Problem description →
Among the lines below, tally those holding the string "most" and give the total only.

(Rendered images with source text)
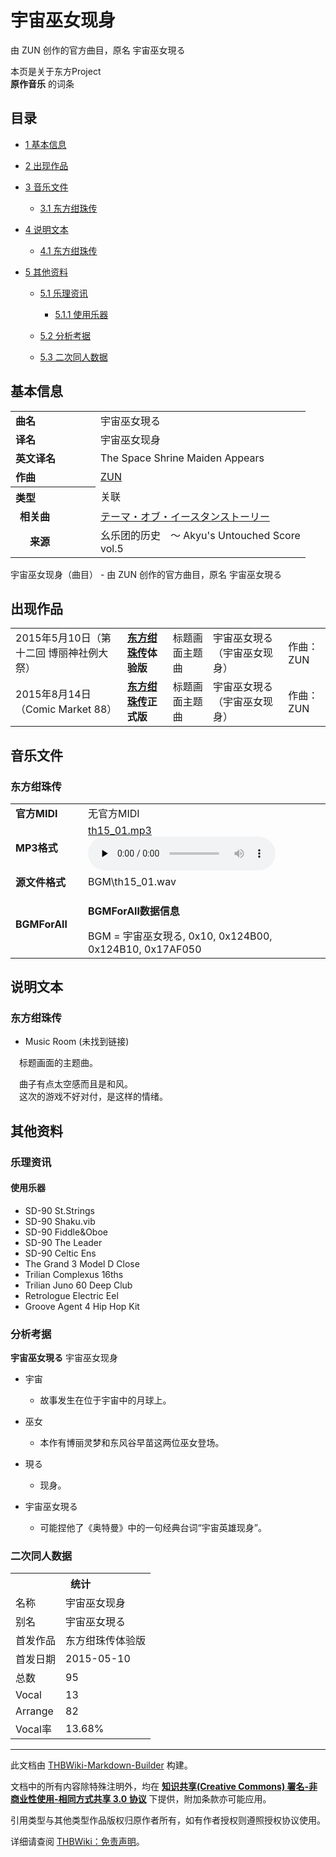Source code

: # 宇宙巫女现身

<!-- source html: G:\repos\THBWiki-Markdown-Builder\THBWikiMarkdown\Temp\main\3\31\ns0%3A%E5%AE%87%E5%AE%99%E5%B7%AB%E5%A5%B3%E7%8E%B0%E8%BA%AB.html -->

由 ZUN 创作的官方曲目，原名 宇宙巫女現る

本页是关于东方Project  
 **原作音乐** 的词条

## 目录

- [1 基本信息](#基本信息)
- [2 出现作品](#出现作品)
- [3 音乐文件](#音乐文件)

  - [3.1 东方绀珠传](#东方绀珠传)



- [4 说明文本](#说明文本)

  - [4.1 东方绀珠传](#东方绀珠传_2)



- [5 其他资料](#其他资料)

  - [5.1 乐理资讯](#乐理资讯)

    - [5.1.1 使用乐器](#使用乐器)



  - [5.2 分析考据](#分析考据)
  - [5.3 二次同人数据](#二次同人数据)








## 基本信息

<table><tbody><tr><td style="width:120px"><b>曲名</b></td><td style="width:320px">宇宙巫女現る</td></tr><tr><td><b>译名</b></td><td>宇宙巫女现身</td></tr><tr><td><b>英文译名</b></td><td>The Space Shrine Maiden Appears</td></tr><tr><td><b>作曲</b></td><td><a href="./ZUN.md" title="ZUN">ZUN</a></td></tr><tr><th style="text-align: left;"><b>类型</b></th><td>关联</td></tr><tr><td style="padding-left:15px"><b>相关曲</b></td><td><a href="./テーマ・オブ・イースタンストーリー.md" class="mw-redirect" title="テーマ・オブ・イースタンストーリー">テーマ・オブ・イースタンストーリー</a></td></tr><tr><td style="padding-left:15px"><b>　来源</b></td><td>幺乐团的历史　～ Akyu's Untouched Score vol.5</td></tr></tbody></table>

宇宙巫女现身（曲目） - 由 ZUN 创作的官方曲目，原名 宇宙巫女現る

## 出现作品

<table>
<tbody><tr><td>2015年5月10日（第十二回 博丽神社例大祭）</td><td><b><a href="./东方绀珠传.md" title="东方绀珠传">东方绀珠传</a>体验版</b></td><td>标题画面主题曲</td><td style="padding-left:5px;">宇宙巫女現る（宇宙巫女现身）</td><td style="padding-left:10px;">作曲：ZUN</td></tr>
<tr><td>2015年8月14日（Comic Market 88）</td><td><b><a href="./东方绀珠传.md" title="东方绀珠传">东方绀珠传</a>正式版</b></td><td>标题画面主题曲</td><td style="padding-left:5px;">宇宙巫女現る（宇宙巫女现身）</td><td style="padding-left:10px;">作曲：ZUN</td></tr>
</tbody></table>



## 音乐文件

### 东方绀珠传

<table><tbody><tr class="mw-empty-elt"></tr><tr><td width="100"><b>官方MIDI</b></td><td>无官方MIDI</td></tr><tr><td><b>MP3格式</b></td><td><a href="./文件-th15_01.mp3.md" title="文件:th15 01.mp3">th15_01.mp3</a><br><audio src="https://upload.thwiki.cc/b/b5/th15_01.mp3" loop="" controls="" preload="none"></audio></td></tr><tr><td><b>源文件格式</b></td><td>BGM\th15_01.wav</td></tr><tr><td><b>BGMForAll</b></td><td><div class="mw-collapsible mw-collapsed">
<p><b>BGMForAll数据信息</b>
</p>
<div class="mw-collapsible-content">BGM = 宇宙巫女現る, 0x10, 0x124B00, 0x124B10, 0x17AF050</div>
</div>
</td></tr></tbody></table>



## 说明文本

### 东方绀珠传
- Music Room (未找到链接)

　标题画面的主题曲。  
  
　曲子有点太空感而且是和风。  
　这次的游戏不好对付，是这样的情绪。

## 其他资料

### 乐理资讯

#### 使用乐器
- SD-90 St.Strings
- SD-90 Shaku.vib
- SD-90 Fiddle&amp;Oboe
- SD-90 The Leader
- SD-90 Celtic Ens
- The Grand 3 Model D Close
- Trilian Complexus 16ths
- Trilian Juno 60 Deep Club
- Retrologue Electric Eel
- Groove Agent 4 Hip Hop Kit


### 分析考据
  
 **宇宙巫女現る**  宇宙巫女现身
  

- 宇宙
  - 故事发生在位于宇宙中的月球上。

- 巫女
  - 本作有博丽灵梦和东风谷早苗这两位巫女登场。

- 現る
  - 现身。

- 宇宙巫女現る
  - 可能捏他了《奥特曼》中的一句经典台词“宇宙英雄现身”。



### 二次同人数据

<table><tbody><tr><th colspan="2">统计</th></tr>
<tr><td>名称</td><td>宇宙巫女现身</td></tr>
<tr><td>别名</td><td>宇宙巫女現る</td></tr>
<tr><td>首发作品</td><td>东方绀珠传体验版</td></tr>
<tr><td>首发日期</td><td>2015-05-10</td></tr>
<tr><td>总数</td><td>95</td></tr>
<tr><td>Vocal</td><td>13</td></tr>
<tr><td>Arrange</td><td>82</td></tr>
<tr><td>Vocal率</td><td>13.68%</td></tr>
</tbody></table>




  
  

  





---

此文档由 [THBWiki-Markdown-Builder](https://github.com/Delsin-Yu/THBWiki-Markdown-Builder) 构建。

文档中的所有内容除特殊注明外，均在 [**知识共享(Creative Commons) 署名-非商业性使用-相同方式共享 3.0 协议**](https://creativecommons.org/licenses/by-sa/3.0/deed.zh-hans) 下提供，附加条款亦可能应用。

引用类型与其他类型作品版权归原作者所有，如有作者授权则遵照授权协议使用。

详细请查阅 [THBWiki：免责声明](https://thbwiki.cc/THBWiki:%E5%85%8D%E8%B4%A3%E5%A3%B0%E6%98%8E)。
---
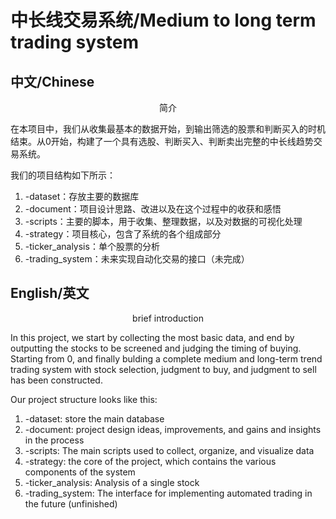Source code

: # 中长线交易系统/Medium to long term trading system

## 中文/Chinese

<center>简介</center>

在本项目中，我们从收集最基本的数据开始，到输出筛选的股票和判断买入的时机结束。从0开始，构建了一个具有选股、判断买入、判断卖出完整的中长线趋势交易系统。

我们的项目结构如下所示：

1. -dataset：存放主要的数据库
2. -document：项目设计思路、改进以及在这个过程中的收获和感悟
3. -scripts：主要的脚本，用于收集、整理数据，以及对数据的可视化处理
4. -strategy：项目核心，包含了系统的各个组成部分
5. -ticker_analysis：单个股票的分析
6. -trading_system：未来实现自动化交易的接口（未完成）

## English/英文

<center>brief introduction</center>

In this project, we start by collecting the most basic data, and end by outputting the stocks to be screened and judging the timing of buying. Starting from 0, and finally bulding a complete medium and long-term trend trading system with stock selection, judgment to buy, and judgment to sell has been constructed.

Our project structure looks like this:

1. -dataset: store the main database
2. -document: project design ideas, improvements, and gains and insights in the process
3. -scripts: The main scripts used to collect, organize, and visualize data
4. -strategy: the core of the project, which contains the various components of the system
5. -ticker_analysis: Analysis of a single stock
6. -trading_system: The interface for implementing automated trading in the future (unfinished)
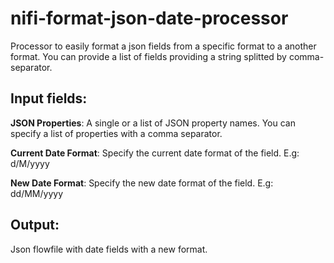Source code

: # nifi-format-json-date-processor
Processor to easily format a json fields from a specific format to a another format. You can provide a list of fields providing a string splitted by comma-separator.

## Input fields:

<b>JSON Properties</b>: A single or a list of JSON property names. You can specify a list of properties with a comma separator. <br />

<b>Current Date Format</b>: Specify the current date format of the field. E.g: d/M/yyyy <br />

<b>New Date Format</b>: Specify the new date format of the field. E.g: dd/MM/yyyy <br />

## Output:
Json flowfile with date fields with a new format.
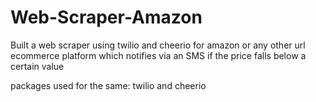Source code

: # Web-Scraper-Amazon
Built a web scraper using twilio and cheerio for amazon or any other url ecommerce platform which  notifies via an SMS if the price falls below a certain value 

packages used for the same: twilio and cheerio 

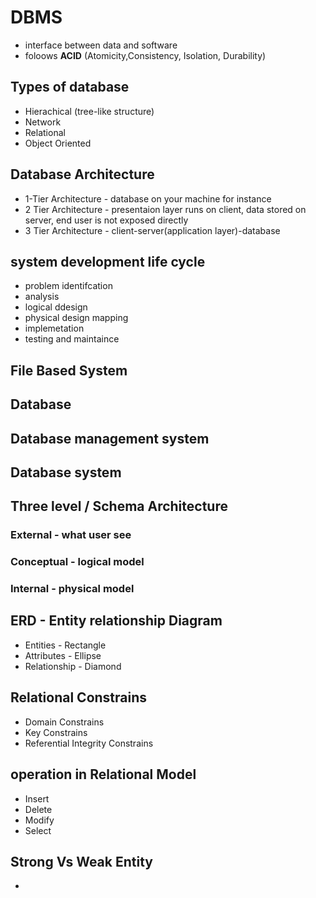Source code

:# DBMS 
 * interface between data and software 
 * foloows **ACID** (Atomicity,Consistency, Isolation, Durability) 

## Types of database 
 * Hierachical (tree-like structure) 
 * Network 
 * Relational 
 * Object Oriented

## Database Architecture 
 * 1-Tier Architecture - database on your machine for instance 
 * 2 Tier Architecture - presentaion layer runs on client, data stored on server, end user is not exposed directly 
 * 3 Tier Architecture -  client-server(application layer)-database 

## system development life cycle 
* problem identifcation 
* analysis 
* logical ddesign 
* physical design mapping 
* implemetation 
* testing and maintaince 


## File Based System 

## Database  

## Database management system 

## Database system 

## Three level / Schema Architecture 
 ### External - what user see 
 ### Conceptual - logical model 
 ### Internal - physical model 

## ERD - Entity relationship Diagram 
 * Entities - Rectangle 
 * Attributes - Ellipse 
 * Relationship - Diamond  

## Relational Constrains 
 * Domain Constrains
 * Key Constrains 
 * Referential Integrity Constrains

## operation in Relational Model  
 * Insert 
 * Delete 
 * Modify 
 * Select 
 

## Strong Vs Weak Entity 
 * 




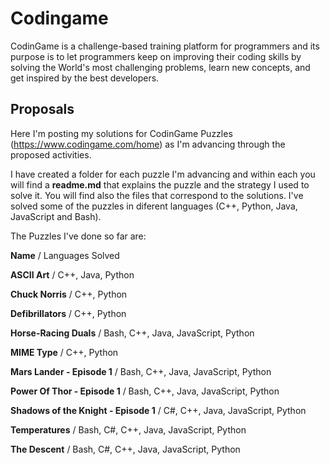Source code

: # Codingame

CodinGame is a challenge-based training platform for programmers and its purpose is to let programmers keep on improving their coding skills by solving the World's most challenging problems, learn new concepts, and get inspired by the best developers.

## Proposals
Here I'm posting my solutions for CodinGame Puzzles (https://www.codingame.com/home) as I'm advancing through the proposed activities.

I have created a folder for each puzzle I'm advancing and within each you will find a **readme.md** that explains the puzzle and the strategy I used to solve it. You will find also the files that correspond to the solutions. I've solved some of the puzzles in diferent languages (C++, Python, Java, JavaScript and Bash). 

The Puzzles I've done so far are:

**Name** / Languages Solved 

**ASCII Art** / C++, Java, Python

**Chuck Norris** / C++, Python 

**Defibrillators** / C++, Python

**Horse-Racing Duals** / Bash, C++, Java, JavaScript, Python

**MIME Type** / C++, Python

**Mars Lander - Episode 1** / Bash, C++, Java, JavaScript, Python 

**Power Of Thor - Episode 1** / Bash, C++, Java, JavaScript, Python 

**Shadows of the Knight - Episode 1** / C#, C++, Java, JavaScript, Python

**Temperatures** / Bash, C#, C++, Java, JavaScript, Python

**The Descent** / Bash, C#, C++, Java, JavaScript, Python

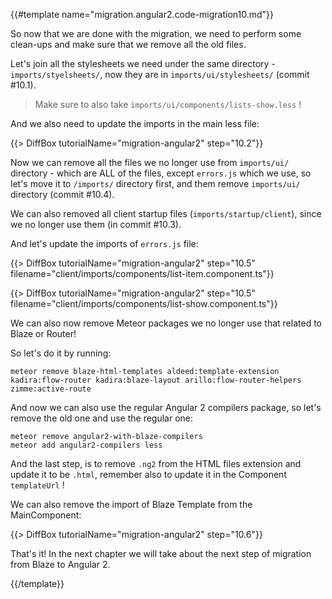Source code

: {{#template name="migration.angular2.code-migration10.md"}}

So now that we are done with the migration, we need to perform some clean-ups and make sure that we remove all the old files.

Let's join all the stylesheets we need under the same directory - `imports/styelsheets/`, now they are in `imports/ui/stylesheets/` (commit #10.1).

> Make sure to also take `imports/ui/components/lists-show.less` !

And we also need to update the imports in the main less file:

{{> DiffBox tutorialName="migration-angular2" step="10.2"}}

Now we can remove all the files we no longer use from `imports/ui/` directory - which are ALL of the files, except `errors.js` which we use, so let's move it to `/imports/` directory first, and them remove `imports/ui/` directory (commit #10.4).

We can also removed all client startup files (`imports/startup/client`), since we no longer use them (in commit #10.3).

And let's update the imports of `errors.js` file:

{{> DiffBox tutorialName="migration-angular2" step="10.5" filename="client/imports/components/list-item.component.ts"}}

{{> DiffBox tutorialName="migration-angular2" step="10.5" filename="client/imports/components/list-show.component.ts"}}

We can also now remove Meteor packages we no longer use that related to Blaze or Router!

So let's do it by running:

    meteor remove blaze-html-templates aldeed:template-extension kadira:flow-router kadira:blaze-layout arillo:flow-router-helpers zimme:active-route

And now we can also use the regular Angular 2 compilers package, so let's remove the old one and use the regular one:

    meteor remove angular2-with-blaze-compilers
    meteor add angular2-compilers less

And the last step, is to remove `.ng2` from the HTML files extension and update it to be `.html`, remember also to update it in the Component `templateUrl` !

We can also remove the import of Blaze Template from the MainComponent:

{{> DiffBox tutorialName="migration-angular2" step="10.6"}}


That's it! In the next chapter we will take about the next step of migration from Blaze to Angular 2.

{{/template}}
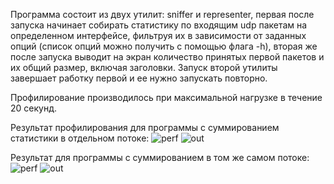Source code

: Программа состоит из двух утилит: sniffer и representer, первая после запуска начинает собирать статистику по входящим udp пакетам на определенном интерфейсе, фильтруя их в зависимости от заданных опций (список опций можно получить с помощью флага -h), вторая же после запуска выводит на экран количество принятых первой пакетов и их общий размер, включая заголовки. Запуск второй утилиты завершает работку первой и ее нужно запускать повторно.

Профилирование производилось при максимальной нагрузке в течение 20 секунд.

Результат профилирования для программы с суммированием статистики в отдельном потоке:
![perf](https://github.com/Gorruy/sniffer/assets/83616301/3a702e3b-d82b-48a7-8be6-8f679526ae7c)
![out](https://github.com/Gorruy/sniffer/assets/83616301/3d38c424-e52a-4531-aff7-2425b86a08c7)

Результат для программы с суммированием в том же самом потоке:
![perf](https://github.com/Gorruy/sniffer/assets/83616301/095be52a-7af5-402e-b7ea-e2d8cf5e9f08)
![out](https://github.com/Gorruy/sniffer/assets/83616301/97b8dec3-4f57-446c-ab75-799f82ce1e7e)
---
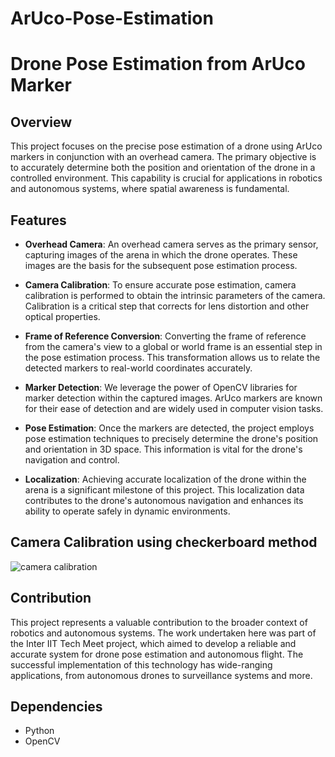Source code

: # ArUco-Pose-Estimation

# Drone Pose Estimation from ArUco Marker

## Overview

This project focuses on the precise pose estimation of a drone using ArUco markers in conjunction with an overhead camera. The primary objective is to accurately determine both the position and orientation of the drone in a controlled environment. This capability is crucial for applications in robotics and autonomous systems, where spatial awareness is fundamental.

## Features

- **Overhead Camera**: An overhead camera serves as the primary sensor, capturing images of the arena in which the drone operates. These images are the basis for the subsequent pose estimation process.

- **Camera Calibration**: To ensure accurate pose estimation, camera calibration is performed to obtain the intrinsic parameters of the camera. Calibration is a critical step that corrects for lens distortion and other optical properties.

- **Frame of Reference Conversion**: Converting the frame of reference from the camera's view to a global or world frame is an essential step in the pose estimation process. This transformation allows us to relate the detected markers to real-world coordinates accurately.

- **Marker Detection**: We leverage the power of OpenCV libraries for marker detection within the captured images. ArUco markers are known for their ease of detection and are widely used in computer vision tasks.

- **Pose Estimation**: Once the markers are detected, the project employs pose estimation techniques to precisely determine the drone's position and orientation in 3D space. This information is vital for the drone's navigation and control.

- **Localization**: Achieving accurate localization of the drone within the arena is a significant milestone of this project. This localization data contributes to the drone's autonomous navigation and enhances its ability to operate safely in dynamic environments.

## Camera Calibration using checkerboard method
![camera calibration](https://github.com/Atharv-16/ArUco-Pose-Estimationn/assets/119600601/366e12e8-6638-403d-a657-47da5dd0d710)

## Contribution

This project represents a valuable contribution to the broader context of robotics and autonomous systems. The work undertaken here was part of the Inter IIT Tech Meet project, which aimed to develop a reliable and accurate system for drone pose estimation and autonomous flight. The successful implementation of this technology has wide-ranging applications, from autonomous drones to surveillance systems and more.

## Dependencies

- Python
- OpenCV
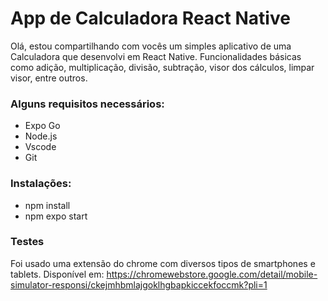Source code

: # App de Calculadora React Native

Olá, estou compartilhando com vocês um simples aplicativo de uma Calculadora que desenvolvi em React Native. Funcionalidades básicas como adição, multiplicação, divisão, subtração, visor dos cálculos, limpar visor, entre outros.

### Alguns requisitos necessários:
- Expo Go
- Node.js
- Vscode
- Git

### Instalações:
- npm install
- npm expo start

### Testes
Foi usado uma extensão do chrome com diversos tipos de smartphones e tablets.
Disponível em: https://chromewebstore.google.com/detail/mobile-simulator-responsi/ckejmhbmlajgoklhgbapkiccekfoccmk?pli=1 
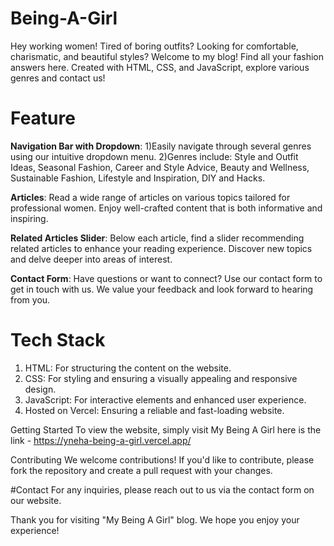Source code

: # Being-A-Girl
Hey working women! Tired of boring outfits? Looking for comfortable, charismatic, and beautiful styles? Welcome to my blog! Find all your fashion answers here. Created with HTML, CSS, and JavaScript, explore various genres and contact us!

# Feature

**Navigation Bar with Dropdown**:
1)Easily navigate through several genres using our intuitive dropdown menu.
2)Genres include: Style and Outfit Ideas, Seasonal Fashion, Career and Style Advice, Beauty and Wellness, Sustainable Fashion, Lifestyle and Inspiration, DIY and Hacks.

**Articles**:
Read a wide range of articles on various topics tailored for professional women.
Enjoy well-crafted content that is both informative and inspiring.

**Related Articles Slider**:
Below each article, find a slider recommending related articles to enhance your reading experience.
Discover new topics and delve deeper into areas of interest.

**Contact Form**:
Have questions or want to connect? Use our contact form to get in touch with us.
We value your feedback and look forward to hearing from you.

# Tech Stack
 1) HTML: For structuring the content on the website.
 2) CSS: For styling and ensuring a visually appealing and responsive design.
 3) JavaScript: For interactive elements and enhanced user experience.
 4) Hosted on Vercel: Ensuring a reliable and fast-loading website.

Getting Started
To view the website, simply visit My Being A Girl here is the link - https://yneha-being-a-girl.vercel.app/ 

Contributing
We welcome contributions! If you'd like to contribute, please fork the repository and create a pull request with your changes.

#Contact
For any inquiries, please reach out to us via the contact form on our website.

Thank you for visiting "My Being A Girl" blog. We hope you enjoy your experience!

Solution to this problem →
2